A responsabilidade empresarial pela violação dos direitos humanos no direito internacional

Nina Bünger
Com frequência, as subsidiárias e os fornecedores de empresas europeias ignoram os direitos humanos e as normas trabalhistas fundamentais. Normalmente, a matriz é acusada porque suas subsidiárias ou fornecedores, mesmo conhecendo as normas fundamentais de segurança no trabalho, não as cumprem ou as ignoram por negligência. No entanto, as violações são cometidas por outros atores que atribuem seus atos a transnacionais europeias que atuam no fundo. Esses danos (conhecidos como torts quando podem acarretar indenizações legais) costumam ser causados em países cuja legislação nacional não é suficiente para obrigar as empresas a respeitar os direitos humanos, ou que não têm uma implementação efetiva do direito. Portanto, são necessários recursos nos países onde as empresas transnacionais responsáveis estão sediadas.

Ao contrário do que acontece nos Estados Unidos, onde as reclamações por violações do direito internacional baseadas em danos são recebidas de acordo com a Alien Tort Claims Act (Lei de Responsabilidade Civil no Exterior), o direito civil europeu oferece poucas opções para responsabilizar as empresas por violações dos direitos humanos. A enxurrada de regulações jurídicas frouxas, como as diretrizes da Organização para a Cooperação e o Desenvolvimento Econômicos (OCDE), os Princípios Reitores sobre as Empresas e os Direitos Humanos das Nações Unidas (ONU) e as Diretrizes sobre Responsabilidade Social Empresarial, e as limitações voluntárias são fracas demais porque não têm poder vinculante.


Considerando que, geralmente, os direitos humanos –tais como o direito à vida, à saúde e à propriedade– podem ser subsumidos em sua maioria sob os interesses legais protegidos pelo direito nacional de responsabilidade civil, este artigo explora caminhos que permitem preencher as lacunas legais a partir do direito de responsabilidade civil existente em nível nacional (conforme Meeran, 2011). Um exemplo é o caso Chandler contra Cape no Reino Unido, em que os empregados sul-africanos de uma empresa de mineração moveram uma ação judicial contra a empresa matriz britânica por terem sido expostos ao amianto. Nesse caso, a jurisdição pode ser relevante para outros, como no caso em andamento de Jabit e outros contra KiK Textilien na Alemanha, no qual trabalhadores paquistaneses sobreviventes e parentes moveram uma ação por danos e prejuízos contra a empresa têxtil alemã, argumentando sua responsabilidade compartilhada pela morte de 250 trabalhadores em um incêndio na fábrica em Karachi.

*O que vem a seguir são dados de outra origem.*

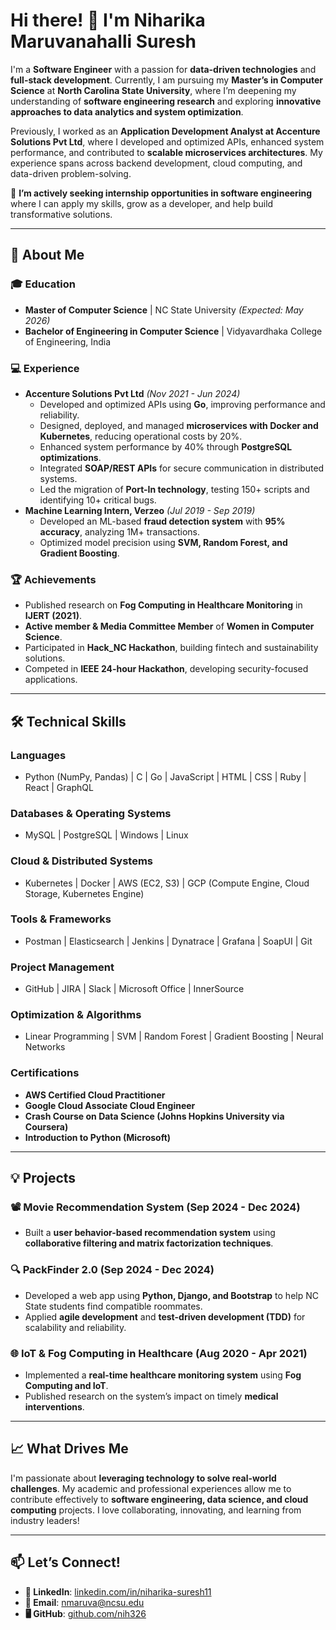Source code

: # Hi there! 👋 I'm Niharika Maruvanahalli Suresh

I'm a **Software Engineer** with a passion for **data-driven technologies** and **full-stack development**. Currently, I am pursuing my **Master’s in Computer Science** at **North Carolina State University**, where I’m deepening my understanding of **software engineering research** and exploring **innovative approaches to data analytics and system optimization**.

Previously, I worked as an **Application Development Analyst at Accenture Solutions Pvt Ltd**, where I developed and optimized APIs, enhanced system performance, and contributed to **scalable microservices architectures**. My experience spans across backend development, cloud computing, and data-driven problem-solving.

🚀 **I’m actively seeking internship opportunities in software engineering** where I can apply my skills, grow as a developer, and help build transformative solutions.

---

## 🌟 About Me

### 🎓 Education
- **Master of Computer Science** | NC State University *(Expected: May 2026)*
- **Bachelor of Engineering in Computer Science** | Vidyavardhaka College of Engineering, India

### 💻 Experience
- **Accenture Solutions Pvt Ltd** *(Nov 2021 - Jun 2024)*
  - Developed and optimized APIs using **Go**, improving performance and reliability.
  - Designed, deployed, and managed **microservices with Docker and Kubernetes**, reducing operational costs by 20%.
  - Enhanced system performance by 40% through **PostgreSQL optimizations**.
  - Integrated **SOAP/REST APIs** for secure communication in distributed systems.
  - Led the migration of **Port-In technology**, testing 150+ scripts and identifying 10+ critical bugs.
- **Machine Learning Intern, Verzeo** *(Jul 2019 - Sep 2019)*
  - Developed an ML-based **fraud detection system** with **95% accuracy**, analyzing 1M+ transactions.
  - Optimized model precision using **SVM, Random Forest, and Gradient Boosting**.

### 🏆 Achievements
- Published research on **Fog Computing in Healthcare Monitoring** in **IJERT (2021)**.
- **Active member & Media Committee Member** of **Women in Computer Science**.
- Participated in **Hack_NC Hackathon**, building fintech and sustainability solutions.
- Competed in **IEEE 24-hour Hackathon**, developing security-focused applications.

---

## 🛠️ Technical Skills

### **Languages**
- Python (NumPy, Pandas) | C | Go | JavaScript | HTML | CSS | Ruby | React | GraphQL

### **Databases & Operating Systems**
- MySQL | PostgreSQL | Windows | Linux

### **Cloud & Distributed Systems**
- Kubernetes | Docker | AWS (EC2, S3) | GCP (Compute Engine, Cloud Storage, Kubernetes Engine)

### **Tools & Frameworks**
- Postman | Elasticsearch | Jenkins | Dynatrace | Grafana | SoapUI | Git

### **Project Management**
- GitHub | JIRA | Slack | Microsoft Office | InnerSource

### **Optimization & Algorithms**
- Linear Programming | SVM | Random Forest | Gradient Boosting | Neural Networks

### **Certifications**
- **AWS Certified Cloud Practitioner**
- **Google Cloud Associate Cloud Engineer**
- **Crash Course on Data Science (Johns Hopkins University via Coursera)**
- **Introduction to Python (Microsoft)**

---

## 💡 Projects

### **📽 Movie Recommendation System (Sep 2024 - Dec 2024)**
- Built a **user behavior-based recommendation system** using **collaborative filtering and matrix factorization techniques**.

### **🔍 PackFinder 2.0 (Sep 2024 - Dec 2024)**
- Developed a web app using **Python, Django, and Bootstrap** to help NC State students find compatible roommates.
- Applied **agile development** and **test-driven development (TDD)** for scalability and reliability.

### **🌐 IoT & Fog Computing in Healthcare (Aug 2020 - Apr 2021)**
- Implemented a **real-time healthcare monitoring system** using **Fog Computing and IoT**.
- Published research on the system’s impact on timely **medical interventions**.

---

## 📈 What Drives Me

I'm passionate about **leveraging technology to solve real-world challenges**. My academic and professional experiences allow me to contribute effectively to **software engineering, data science, and cloud computing** projects. I love collaborating, innovating, and learning from industry leaders!

---

## 📫 Let’s Connect!
- **💼 LinkedIn**: [linkedin.com/in/niharika-suresh11](https://www.linkedin.com/in/niharika-suresh11)
- **📧 Email**: nmaruva@ncsu.edu
- **🖥️ GitHub**: [github.com/nih326](https://github.com/nih326)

O argumento no julgamento Chandler contra Cape ajusta-se aos princípios de responsabilidade civil próprios do Direito anglo-saxônico (common law) que são aplicáveis na África do Sul e, provavelmente também, em outras jurisdições do common law. Segundo o artigo 4 do Regulamento “Roma II”, as ações por danos no exterior são regidas pelo direito nacional do país onde a violação foi produzida. Os abusos na indústria têxtil ocorrem, com frequência, em antigas colônias do Império Britânico, cujo direito civil é influenciado, em primeiro lugar, pelo common law. No Direito paquistanês, derivado do common law e cuja aplicação é pertinente no caso Jabit contra KiK, considera-se que os casos ingleses ainda são altamente relevantes para sua interpretação legal (ECCHR, 2015).

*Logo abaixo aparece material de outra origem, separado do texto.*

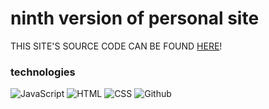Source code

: # ninth version of personal site

THIS SITE'S SOURCE CODE CAN BE FOUND [HERE](https://github.com/gongahkia/gabrielongzm.com)!

### technologies

![JavaScript](https://img.shields.io/badge/-JavaScript-000?&logo=JavaScript)
![HTML](https://img.shields.io/badge/-HTML-000?&logo=html5)
![CSS](https://img.shields.io/badge/-CSS-000?&logo=css3)
![Github](https://img.shields.io/badge/-Github%20Sites-000?&logo=github)
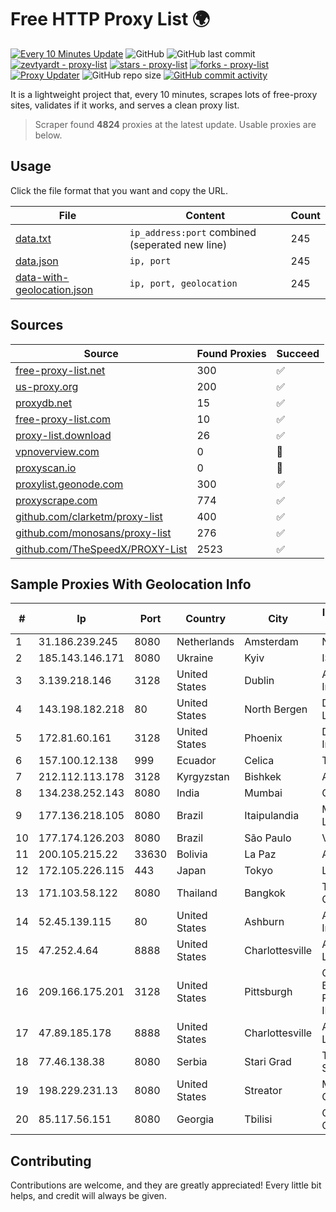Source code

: 
# Free HTTP Proxy List 🌍

[![Every 10 Minutes Update](https://github.com/mertguvencli/http-proxy-list/actions/workflows/main.yml/badge.svg?branch=main)](https://github.com/mertguvencli/http-proxy-list/actions/workflows/main.yml)
![GitHub](https://img.shields.io/github/license/mertguvencli/http-proxy-list)
![GitHub last commit](https://img.shields.io/github/last-commit/mertguvencli/http-proxy-list)
[![zevtyardt - proxy-list](https://img.shields.io/static/v1?label=zevtyardt&message=proxy-list&color=blue&logo=github)](https://github.com/zevtyardt/proxy-list "Go to GitHub repo")
[![stars - proxy-list](https://img.shields.io/github/stars/zevtyardt/proxy-list?style=social)](https://github.com/zevtyardt/proxy-list)
[![forks - proxy-list](https://img.shields.io/github/forks/zevtyardt/proxy-list?style=social)](https://github.com/zevtyardt/proxy-list)
[![Proxy Updater](https://github.com/zevtyardt/proxy-list/workflows/Proxy%20Updater/badge.svg)](https://github.com/zevtyardt/proxy-list/actions?query=workflow:"Proxy+Updater")
![GitHub repo size](https://img.shields.io/github/repo-size/zevtyardt/proxy-list)
[![GitHub commit activity](https://img.shields.io/github/commit-activity/m/zevtyardt/proxy-list?logo=commits)](https://github.com/zevtyardt/proxy-list/commits/main)

It is a lightweight project that, every 10 minutes, scrapes lots of free-proxy sites, validates if it works, and serves a clean proxy list.

> Scraper found **4824** proxies at the latest update. Usable proxies are below.

## Usage

Click the file format that you want and copy the URL.

|File|Content|Count|
|----|-------|-----|
|[data.txt](https://raw.githubusercontent.com/mertguvencli/http-proxy-list/main/proxy-list/data.txt)|`ip_address:port` combined (seperated new line)|245|
|[data.json](https://raw.githubusercontent.com/mertguvencli/http-proxy-list/main/proxy-list/data.json)|`ip, port`|245|
|[data-with-geolocation.json](https://raw.githubusercontent.com/mertguvencli/http-proxy-list/main/proxy-list/data-with-geolocation.json)|`ip, port, geolocation`|245|

## Sources

|Source|Found Proxies|Succeed|
|------|-------------|-------|
|[free-proxy-list.net](https://free-proxy-list.net)|300|✅|
|[us-proxy.org](https://www.us-proxy.org)|200|✅|
|[proxydb.net](http://proxydb.net)|15|✅|
|[free-proxy-list.com](https://free-proxy-list.com/?page=&port=&type%5B%5D=http&type%5B%5D=https&up_time=0&search=Search)|10|✅|
|[proxy-list.download](https://www.proxy-list.download/HTTP)|26|✅|
|[vpnoverview.com](https://vpnoverview.com/privacy/anonymous-browsing/free-proxy-servers)|0|🚫|
|[proxyscan.io](https://www.proxyscan.io)|0|🚫|
|[proxylist.geonode.com](https://proxylist.geonode.com/api/proxy-list?limit=300&page=1&sort_by=lastChecked&sort_type=desc&protocols=http,https)|300|✅|
|[proxyscrape.com](https://api.proxyscrape.com/v2/?request=displayproxies&protocol=http&timeout=10000&country=all&ssl=all&anonymity=all)|774|✅|
|[github.com/clarketm/proxy-list](https://raw.githubusercontent.com/clarketm/proxy-list/master/proxy-list-raw.txt)|400|✅|
|[github.com/monosans/proxy-list](https://raw.githubusercontent.com/monosans/proxy-list/main/proxies/http.txt)|276|✅|
|[github.com/TheSpeedX/PROXY-List](https://raw.githubusercontent.com/TheSpeedX/PROXY-List/master/http.txt)|2523|✅|


## Sample Proxies With Geolocation Info

|#|Ip|Port|Country|City|Internet Service Provider|
|-|--|----|-------|----|-------------------------|
|1|31.186.239.245|8080|Netherlands|Amsterdam|NetSkope Inc|
|2|185.143.146.171|8080|Ukraine|Kyiv|ISP UTELS|
|3|3.139.218.146|3128|United States|Dublin|Amazon.com, Inc.|
|4|143.198.182.218|80|United States|North Bergen|DigitalOcean, LLC|
|5|172.81.60.161|3128|United States|Phoenix|Dynu Systems Incorporated|
|6|157.100.12.138|999|Ecuador|Celica|Telconet S.A|
|7|212.112.113.178|3128|Kyrgyzstan|Bishkek|AkNet|
|8|134.238.252.143|8080|India|Mumbai|Google LLC|
|9|177.136.218.105|8080|Brazil|Itaipulandia|M.A. Informática Ltda.|
|10|177.174.126.203|8080|Brazil|São Paulo|Vivo|
|11|200.105.215.22|33630|Bolivia|La Paz|AXS Bolivia S. A.|
|12|172.105.226.115|443|Japan|Tokyo|Linode, LLC|
|13|171.103.58.122|8080|Thailand|Bangkok|True Internet Co., Ltd.|
|14|52.45.139.115|80|United States|Ashburn|Amazon.com, Inc.|
|15|47.252.4.64|8888|United States|Charlottesville|Alibaba.com LLC|
|16|209.166.175.201|3128|United States|Pittsburgh|CONTINENTAL BROADBAND PENNSYLVANIA, INC.|
|17|47.89.185.178|8888|United States|Charlottesville|Alibaba.com LLC|
|18|77.46.138.38|8080|Serbia|Stari Grad|TELEKOM-SRBIJA|
|19|198.229.231.13|8080|United States|Streator|MTCO Communications|
|20|85.117.56.151|8080|Georgia|Tbilisi|Caucasus Online Ltd.|



## Contributing

Contributions are welcome, and they are greatly appreciated! Every
little bit helps, and credit will always be given.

Jabit contra KiK difere de Chandler contra Cape porque no caso KiK não existe um relacionamento baseado na estrutura da empresa, embora a argumentação dos demandantes seja parecida: KiK tinha o dever de proteger os trabalhadores de sua subcontratada, já que foi a destinatária de quase 100% de sua produção. Isso inclui o cumprimento das normas básicas de proteção contra incêndios pelos fornecedores da KiK. Apesar de que o tribunal ainda não tomou uma decisão, os seguintes pontos devem ser considerados para levar adiante casos como o referido.

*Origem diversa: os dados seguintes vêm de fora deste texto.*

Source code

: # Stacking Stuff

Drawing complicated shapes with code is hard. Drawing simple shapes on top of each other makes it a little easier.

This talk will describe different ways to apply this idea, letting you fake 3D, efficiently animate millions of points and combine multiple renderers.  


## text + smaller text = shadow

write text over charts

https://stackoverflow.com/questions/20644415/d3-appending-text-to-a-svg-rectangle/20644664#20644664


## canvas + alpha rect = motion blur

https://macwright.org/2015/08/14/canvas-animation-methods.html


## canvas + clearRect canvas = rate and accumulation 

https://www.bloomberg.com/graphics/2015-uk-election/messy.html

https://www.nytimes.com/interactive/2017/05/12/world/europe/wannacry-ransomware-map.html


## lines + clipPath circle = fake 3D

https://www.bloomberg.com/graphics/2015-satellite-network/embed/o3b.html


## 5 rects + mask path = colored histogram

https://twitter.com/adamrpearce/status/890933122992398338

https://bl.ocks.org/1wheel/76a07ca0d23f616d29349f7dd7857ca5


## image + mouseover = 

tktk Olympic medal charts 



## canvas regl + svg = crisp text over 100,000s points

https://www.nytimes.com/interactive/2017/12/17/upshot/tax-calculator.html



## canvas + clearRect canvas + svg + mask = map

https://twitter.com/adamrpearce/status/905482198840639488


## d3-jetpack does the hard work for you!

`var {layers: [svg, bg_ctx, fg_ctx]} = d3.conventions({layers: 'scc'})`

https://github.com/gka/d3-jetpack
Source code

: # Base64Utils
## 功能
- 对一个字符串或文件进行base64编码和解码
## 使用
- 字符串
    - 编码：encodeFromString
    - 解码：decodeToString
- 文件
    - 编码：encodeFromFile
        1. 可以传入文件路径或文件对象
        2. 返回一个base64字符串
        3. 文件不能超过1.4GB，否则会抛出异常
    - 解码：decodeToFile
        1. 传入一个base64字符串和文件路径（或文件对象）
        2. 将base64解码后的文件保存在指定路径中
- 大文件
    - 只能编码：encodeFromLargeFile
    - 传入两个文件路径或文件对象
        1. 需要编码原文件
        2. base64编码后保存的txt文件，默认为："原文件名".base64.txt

Responsabilidade por fato de outrem

De acordo com o common law, uma empresa transnacional pode ser responsabilizada pelas violações de direitos humanos cometidas por suas subsidiárias ou subcontratadas por meio da responsabilidade por fato alheio ou de outrem, que estabelece a responsabilidade do superior pelos atos de seus subalternos. Uma empresa subsidiária ou subcontratada não é subalterna de uma empresa matriz ou de um cliente, no entanto, a responsabilidade poderá ser transmitida se for o caso de uma relação similar a um emprego. Isso depende da influência exercida sobre o conteúdo, a natureza do trabalho, o potencial de controle da matriz ou do cliente, e o grau de dependência da empresa subsidiária ou fornecedora. No caso da KiK, pode-se defender a existência de uma relação similar a um emprego porque o fornecedor entregou quase toda a produção à KiK. Inclusive sem a evidência suficiente para a existência de uma relação similar ao emprego, a empresa cliente poderá ser indiretamente responsável por sua contratada independente (a) se o cliente mantiver controle sobre as contratadas afetadas ou sobre o departamento em questão da empresa subsidiária; (b) se assumir um compromisso negligente com uma contratada incompetente; ou, (c) se recorrer à contratada para atividades intrinsicamente perigosas (Güngör, 2016).

Dever de assistência e proteção

O dever de assistência e proteção é a obrigação legal de respeitar padrões razoáveis de assistência e proteção durante a execução de toda atividade que, previsivelmente, possa infligir danos a outras pessoas, e seu descumprimento constitui uma responsabilidade conforme o direito de responsabilidade civil. Em sua maioria, os países europeus carecem de regulações explícitas de um dever de assistência e proteção das empresas baseado nos direitos humanos que seja aplicável a seus fornecedores e subsidiárias. Portanto, a questão da existência ou não de tal dever da empresa matriz constitui um aspecto controverso nos litígios contra as empresas transnacionais por danos relacionados com a violação de direitos humanos no exterior.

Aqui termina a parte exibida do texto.